After the initial rush of nervous energy fled, the long holiday and the fatigue of MS dragged my energy level down and I had to leave. It was amazing to step out of time for that evening, to step out of my current self, but still into a warm environment that loved me. They proposed and proved in one fell swoop the argument for the idea that your disease, your condition, does not define who you are.

* * *

Back in my accounting office, a co-worker’s mother suffered a heart attack, never fully recovered and died in the hospital weeks later after multiple bypass attempts. Again the office filled with thoughts of life and death, loved ones and the reflection on personal days of loss. Thinking of this, thinking of Dad, I called Mom and asked how she would feel if I wrote and published our story. She had remarried, taken a new last name, and moved to another state, but it was another thing to out your father in print without bouncing it off another family member. I kept thinking that she’s still out there, out in the same world that a short ten years ago was overflowing with hate and fear.

“There are things I don’t care to share with people,” she told me. “One is that my husband died of AIDS.” But she still seemed to think I should write it, and I promised to let her read it before I submitted it for publication.

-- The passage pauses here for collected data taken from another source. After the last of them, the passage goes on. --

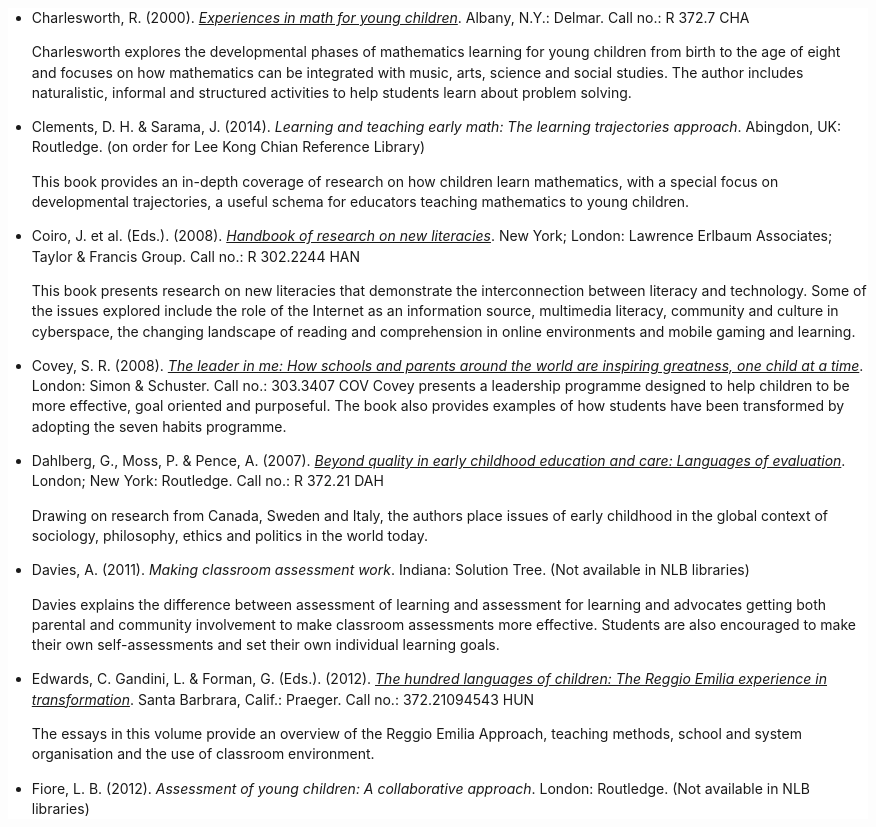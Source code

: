 - Charlesworth, R. (2000). [*Experiences in math for young children*](http://eservice.nlb.gov.sg/item_holding_s.aspx?bid=9441232). Albany, N.Y.: Delmar. Call no.: R 372.7 CHA
  
  Charlesworth explores the developmental phases of mathematics learning for young children from birth to the age of eight and focuses on how mathematics can be integrated with music, arts, science and social studies. The author includes naturalistic, informal and structured activities to help students learn about problem solving.
  
- Clements, D. H. & Sarama, J. (2014). *Learning and teaching early math: The learning trajectories approach*. Abingdon, UK: Routledge. (on order for Lee Kong Chian Reference Library)
  
  This book provides an in-depth coverage of research on how children learn mathematics, with a special focus on developmental trajectories, a useful schema for educators teaching mathematics to young children.
  
- Coiro, J. et al. (Eds.). (2008). [*Handbook of research on new literacies*](http://eservice.nlb.gov.sg/item_holding_s.aspx?bid=13158669). New York; London: Lawrence Erlbaum Associates; Taylor & Francis Group. Call no.: R 302.2244 HAN
  
  This book presents research on new literacies that demonstrate the interconnection between literacy and technology. Some of the issues explored include the role of the Internet as an information source, multimedia literacy, community and culture in cyberspace, the changing landscape of reading and comprehension in online environments and mobile gaming and learning.
  
- Covey, S. R. (2008). [*The leader in me: How schools and parents around the world are inspiring greatness, one child at a time*](http://eservice.nlb.gov.sg/item_holding_s.aspx?bid=13107924). London: Simon & Schuster.
  Call no.: 303.3407 COV
  Covey presents a leadership programme designed to help children to be more effective, goal oriented and purposeful. The book also provides examples of how students have been transformed by adopting the seven habits programme.
  
- Dahlberg, G., Moss, P. & Pence, A. (2007). [*Beyond quality in early childhood education and care: Languages of evaluation*](http://eservice.nlb.gov.sg/item_holding_s.aspx?bid=12884904). London; New York: Routledge. Call no.: R 372.21 DAH
  
  Drawing on research from Canada, Sweden and Italy, the authors place issues of early childhood in the global context of sociology, philosophy, ethics and politics in the world today.
  
- Davies, A. (2011). *Making classroom assessment work*. Indiana: Solution Tree. (Not available in NLB libraries)
  
  Davies explains the difference between assessment of learning and assessment for learning and advocates getting both parental and community involvement to make classroom assessments more effective. Students are also encouraged to make their own self-assessments and set their own individual learning goals.
  
- Edwards, C. Gandini, L. & Forman, G. (Eds.). (2012). [*The hundred languages of children: The Reggio Emilia experience in transformation*](http://eservice.nlb.gov.sg/item_holding_s.aspx?bid=202345943). Santa Barbrara, Calif.: Praeger. Call no.: 372.21094543 HUN
  
  The essays in this volume provide an overview of the Reggio Emilia Approach, teaching methods, school and system organisation and the use of classroom environment.
  
- Fiore, L. B. (2012). *Assessment of young children: A collaborative approach*. London: Routledge. (Not available in NLB libraries)
  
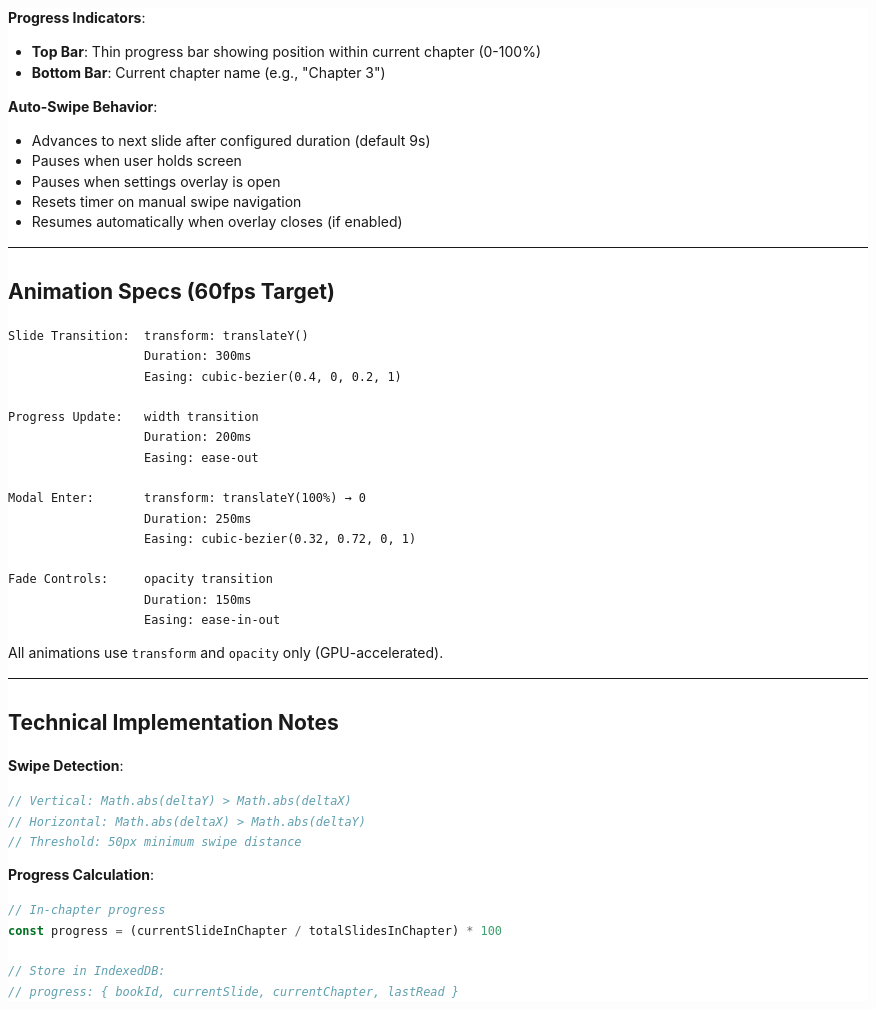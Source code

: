**Progress Indicators**:
- **Top Bar**: Thin progress bar showing position within current chapter (0-100%)
- **Bottom Bar**: Current chapter name (e.g., "Chapter 3")

**Auto-Swipe Behavior**:
- Advances to next slide after configured duration (default 9s)
- Pauses when user holds screen
- Pauses when settings overlay is open
- Resets timer on manual swipe navigation
- Resumes automatically when overlay closes (if enabled)

---

## Animation Specs (60fps Target)

```
Slide Transition:  transform: translateY()
                   Duration: 300ms
                   Easing: cubic-bezier(0.4, 0, 0.2, 1)

Progress Update:   width transition
                   Duration: 200ms
                   Easing: ease-out

Modal Enter:       transform: translateY(100%) → 0
                   Duration: 250ms
                   Easing: cubic-bezier(0.32, 0.72, 0, 1)

Fade Controls:     opacity transition
                   Duration: 150ms
                   Easing: ease-in-out
```

All animations use `transform` and `opacity` only (GPU-accelerated).

---

## Technical Implementation Notes

**Swipe Detection**:
```typescript
// Vertical: Math.abs(deltaY) > Math.abs(deltaX)
// Horizontal: Math.abs(deltaX) > Math.abs(deltaY)
// Threshold: 50px minimum swipe distance
```

**Progress Calculation**:
```typescript
// In-chapter progress
const progress = (currentSlideInChapter / totalSlidesInChapter) * 100

// Store in IndexedDB:
// progress: { bookId, currentSlide, currentChapter, lastRead }
```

“Alright, go ahead,” she said. “But you might want to ask your brother.”

So I called him. He still bears the family name, still lives in Illinois, and works in the public school system. He was uncomfortable with the idea, able to foresee possible difficulties it might cause him, but seemed open to the idea that I go ahead anyway, also letting him read it before submission.

* * *

It is difficult to say if minds have moved as far as I would like them to in the ten years since Dad’s death. In 2003 the Joint United Nations Programme on AIDS estimated some 40 million people have AIDS and another five million have HIV. Almost a million of those reside in the US, and even with modern drug therapies still half a million estimated deaths in 2003. But other than the occasional story on Africa’s exponential increase of infections, the disease has vanished from media coverage. The overriding, irrational fears of AIDS have become overshadowed by other fears of war and terrorism, other diseases like SARS and Mad Cow. But I still wonder, would the conversation in the driveway with my neighbor go differently today?

I know that I myself still haven’t moved to places I’d mentally like to go. But I’ve made some strides in my dealing with Dad and my MS. I’m beginning to understand that I am not alone in this experience, that 18,000 other people in Illinois alone share MS with me. I’m working against my own fears of disability while waiting for the next, more effective treatments.

But even though my answer when asked the question of how Dad died is now permanently ensconced in the truth, I still give slight pause when I’m asked. I’m still unable to ask Mom some lingering questions about Dad, or determine if I should really care about the answers. But I can still get the answers I really need from inference. I had once asked Dad once why he didn’t also purchase grave plots for me and my brother when they purchased Mom’s and his.

He said, “Oh, you’re going to be far from here by the time you die.”

He was telling me that he had dreams for me and my life, as big as my own hopes. I know that if he knew me with MS, his dreams would not be any less than they were before.

I now imagine the moment when my first child comes up to me and asks, “How did grandpa die?” The child will have a basic understanding that his own father has a condition. That his Dad gets very tired sometimes, and sometimes feels ‘icky’ because of his medicine. What that world will be like for the child, how much fear will be in it, I don’t know. I do know I will look in that child’s face and will see a great deal of myself and Dad. I will smile a little at that. I also know I will probably pause before I answer. What I say afterward I have no idea.